CES commenced proceedings in the Supreme Court of New South Wales to set aside the statutory demand on two alternative bases - that there was a genuine dispute about the existence or the amount of the debt and that it had an offsetting claim.

Was there a genuine dispute? One of the initial affidavits filed by CES in support of the originating process to set aside the creditor’s statutory demand alleged that GO did not provide $50,000 worth of goods invoiced. A subsequent affidavit was filed by CES in which it was alleged that goods to the value of $950,000 had not been provided by GO. GO denied that the goods ordered had not been delivered and objected to the admission of the further affidavit. In doing so, GO relied upon the ‘Graywinter’ principle – Graywinter Property Pty Limited v Gas & Fuel Corp Superannuation [1996] 70FCR 4FT at 587. This principle is to the effect that the plaintiff seeking to set aside a creditor’s statutory demand must file and serve affidavits containing the evidence it seeks to rely on within 21 days from the service of the creditor’s statutory demand.

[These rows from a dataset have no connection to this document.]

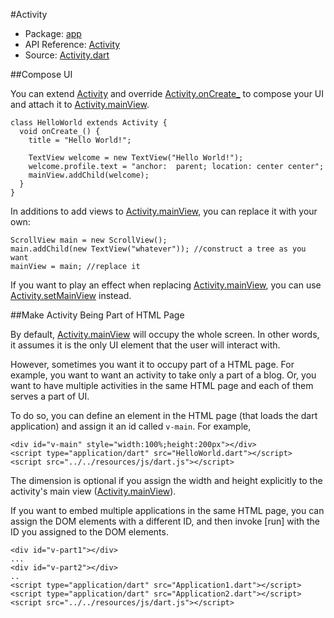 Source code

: #Activity

* Package: [app](api:)
* API Reference: [Activity](api:app)
* Source: [Activity.dart](source:client/app/src)

##Compose UI

You can extend [Activity](api:app) and override [Activity.onCreate_](api:app) to
compose your UI and attach it to [Activity.mainView](api:app).

    class HelloWorld extends Activity {
      void onCreate_() {
        title = "Hello World!";
    
        TextView welcome = new TextView("Hello World!");
        welcome.profile.text = "anchor:  parent; location: center center";
        mainView.addChild(welcome);
      }
    }

In additions to add views to [Activity.mainView](api:app), you can replace it with your own:

    ScrollView main = new ScrollView();
    main.addChild(new TextView("whatever")); //construct a tree as you want
    mainView = main; //replace it

If you want to play an effect when replacing [Activity.mainView](api:app), you can use [Activity.setMainView](api:app) instead.

##Make Activity Being Part of HTML Page

By default, [Activity.mainView](api:app) will occupy the whole screen. In other words, it assumes it is the only UI element that the user will interact with.

However, sometimes you want it to occupy part of a HTML page. For example, you want to want an activity to take only a part of a blog. Or, you want to have multiple activities in the same HTML page and each of them serves a part of UI.

To do so, you can define an element in the HTML page (that loads the dart
application) and assign it an id called `v-main`. For example,

    <div id="v-main" style="width:100%;height:200px"></div>
    <script type="application/dart" src="HelloWorld.dart"></script>
    <script src="../../resources/js/dart.js"></script>

The dimension is optional if you assign the width and height explicitly to the activity's main view ([Activity.mainView](api:app)).

If you want to embed multiple applications in the same HTML page, you can assign
the DOM elements with a different ID, and then invoke [run] with the ID you assigned to the DOM elements.

    <div id="v-part1"></div>
    ...
    <div id="v-part2"></div>
    ..
    <script type="application/dart" src="Application1.dart"></script>
    <script type="application/dart" src="Application2.dart"></script>
    <script src="../../resources/js/dart.js"></script>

Whilst the evidence contained in affidavits filed and served in the requisite 21 day period can be expanded upon in later affidavits, evidence supporting other grounds not raised in the affidavits filed and served within the requisite 21 day period cannot be relied upon. His Honour, Rein J, found for GO on this point and agreed that CES’s ‘swelling’ of the claim from $50,000 to $950,000 could not be accepted as an amplification or legitimate clarification within the scope of the Graywinter principle. In making this finding, his Honour also pointed out that there was no correspondence before the issue of the creditor’s statutory demand that

alleged that GO had not delivered goods that were ordered and invoiced. In his view, if CES had genuinely believed that goods to half the value of the orders placed had not been supplied, one would have expected that letters or emails would have been sent well before February 2013 when an affidavit was filed and served containing this substantial claim. His Honour thus concluded that there was no genuine dispute about the existence or the amount of the debt.

Was the debt subject to an offsetting claim?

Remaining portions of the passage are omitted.